在宅での介護では、大切な人と毎日一緒に生活をすることができるというメリットの反面、根気強く介護と向き合う時間や体力が必要であり、困難な面も多数あります。
一概に費用が安いというだけでは、自宅と施設どちらが最適であるのか、なかなか判断がつかないという方も多いでしょう。
そこで今回は、在宅介護にかかる費用を元に、メリットや問題点を解説していきたいと思います。
在宅介護にかかる主な費用
生命保険文化センターの全国実態調査によると、在宅介護にかかる費用は、一般的に平均83.3万円(一時的にかかる費用)。月額約4.4万円の費用がかかるといわれています。
在宅介護の場合一時的費用の内訳は、自宅で介護をしやすいようにするリフォームが中心となっており、その他には、ベッドや車椅子などの介護用品の購入費用があげられます。

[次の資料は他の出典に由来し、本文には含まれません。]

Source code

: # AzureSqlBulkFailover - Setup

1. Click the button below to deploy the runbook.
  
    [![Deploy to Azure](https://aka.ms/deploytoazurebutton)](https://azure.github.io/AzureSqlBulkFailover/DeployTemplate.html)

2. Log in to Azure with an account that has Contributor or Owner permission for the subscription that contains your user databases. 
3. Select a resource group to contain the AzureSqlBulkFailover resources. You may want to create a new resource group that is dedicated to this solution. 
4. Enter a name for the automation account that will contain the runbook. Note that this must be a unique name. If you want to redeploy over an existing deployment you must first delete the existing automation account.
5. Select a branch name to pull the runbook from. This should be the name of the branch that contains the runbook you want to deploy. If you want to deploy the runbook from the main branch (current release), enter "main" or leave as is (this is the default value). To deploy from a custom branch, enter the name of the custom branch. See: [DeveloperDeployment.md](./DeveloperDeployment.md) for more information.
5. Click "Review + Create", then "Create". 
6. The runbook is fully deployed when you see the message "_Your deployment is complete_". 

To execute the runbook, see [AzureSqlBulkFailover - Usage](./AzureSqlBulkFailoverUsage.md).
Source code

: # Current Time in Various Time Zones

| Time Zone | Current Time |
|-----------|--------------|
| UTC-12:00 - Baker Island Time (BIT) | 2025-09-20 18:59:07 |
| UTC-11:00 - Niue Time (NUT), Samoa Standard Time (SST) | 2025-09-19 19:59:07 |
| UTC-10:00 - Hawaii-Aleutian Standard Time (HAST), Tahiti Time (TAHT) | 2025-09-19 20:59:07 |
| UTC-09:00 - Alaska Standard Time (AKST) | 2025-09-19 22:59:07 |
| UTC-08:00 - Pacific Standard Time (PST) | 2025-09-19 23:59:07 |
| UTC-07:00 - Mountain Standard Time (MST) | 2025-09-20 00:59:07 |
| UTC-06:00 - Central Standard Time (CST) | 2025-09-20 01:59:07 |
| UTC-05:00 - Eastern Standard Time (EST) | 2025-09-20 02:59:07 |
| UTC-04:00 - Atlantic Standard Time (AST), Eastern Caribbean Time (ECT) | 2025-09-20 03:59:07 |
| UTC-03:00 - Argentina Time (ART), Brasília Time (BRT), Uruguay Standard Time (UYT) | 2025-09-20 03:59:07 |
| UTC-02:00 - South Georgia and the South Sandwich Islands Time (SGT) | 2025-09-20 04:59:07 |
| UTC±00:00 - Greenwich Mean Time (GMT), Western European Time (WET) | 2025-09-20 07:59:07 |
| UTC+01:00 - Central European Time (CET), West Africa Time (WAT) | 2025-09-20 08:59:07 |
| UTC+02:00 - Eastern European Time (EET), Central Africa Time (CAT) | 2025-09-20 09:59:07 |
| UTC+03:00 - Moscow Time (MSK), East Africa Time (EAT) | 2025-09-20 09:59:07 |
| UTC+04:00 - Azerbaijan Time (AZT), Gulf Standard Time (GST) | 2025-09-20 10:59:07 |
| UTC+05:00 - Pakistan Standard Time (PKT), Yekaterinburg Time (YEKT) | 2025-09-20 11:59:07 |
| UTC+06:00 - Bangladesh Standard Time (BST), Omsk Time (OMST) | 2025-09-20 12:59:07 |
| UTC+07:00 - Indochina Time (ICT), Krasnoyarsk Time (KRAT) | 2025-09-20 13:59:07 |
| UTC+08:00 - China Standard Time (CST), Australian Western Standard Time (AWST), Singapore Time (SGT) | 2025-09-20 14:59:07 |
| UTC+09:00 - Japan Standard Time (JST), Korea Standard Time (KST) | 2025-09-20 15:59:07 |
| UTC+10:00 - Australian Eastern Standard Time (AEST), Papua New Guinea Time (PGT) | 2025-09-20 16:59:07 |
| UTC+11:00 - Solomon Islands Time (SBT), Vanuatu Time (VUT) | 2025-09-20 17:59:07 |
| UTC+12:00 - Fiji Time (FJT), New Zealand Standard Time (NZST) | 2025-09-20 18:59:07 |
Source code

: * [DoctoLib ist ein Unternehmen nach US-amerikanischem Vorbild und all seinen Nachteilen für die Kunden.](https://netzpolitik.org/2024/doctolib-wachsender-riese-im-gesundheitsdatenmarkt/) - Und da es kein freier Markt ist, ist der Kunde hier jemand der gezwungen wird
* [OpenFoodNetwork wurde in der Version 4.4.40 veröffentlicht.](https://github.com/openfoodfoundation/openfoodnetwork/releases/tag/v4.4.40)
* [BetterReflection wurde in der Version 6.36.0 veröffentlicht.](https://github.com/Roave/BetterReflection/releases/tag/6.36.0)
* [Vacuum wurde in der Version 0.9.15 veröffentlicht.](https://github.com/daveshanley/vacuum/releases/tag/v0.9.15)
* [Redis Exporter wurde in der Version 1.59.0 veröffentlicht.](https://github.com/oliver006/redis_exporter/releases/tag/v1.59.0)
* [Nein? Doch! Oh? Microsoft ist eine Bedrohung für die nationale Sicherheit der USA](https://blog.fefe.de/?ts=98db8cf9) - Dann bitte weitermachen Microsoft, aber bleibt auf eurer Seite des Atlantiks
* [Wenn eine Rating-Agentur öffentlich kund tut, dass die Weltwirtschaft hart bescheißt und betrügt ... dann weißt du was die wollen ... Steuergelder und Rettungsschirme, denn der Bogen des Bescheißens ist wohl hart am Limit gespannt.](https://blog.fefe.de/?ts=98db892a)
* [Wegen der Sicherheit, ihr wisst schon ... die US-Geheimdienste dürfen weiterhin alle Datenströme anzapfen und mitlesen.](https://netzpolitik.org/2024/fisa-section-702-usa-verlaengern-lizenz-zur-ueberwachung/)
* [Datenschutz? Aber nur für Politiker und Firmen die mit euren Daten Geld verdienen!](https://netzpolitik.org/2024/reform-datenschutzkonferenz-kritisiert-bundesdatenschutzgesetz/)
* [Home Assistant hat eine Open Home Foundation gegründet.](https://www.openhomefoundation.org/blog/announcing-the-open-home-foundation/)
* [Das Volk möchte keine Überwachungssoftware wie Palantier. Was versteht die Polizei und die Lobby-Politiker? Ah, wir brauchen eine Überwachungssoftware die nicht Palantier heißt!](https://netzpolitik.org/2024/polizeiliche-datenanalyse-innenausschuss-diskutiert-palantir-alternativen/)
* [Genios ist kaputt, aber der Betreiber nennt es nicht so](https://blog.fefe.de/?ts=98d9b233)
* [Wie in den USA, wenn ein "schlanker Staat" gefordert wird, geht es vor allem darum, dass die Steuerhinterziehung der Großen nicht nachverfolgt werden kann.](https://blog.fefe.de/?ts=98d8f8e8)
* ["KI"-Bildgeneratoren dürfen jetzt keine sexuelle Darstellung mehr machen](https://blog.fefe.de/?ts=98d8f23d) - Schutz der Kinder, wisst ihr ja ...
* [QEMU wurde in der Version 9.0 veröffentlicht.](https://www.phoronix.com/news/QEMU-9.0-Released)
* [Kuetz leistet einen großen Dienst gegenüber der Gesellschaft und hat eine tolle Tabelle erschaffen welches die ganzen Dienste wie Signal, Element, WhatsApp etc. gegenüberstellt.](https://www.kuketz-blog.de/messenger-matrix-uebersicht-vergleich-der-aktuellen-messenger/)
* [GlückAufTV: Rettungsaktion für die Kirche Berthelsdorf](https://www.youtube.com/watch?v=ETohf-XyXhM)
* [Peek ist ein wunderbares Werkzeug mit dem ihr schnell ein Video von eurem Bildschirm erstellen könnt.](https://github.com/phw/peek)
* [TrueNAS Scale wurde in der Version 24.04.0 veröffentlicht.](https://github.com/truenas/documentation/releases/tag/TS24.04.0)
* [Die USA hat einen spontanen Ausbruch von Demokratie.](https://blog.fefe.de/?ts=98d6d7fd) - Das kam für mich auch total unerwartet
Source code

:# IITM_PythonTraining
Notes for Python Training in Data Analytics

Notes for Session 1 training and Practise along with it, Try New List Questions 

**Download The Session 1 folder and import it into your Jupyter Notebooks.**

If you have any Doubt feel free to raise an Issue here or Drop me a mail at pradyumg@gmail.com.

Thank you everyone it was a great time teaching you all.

介護保険を利用し、一定金額が給付されたとしても、在宅介護の場合は元々なかった設備を取り入れる必要があり、どうしても初期費用が大きくかかってしいます。在宅介護は施設利用よりも月額費用がかからないとしても、初めはまとまった費用が必要であり、これから介護をする上で初期費用の段階で金銭的な不安を抱える方も多いでしょう。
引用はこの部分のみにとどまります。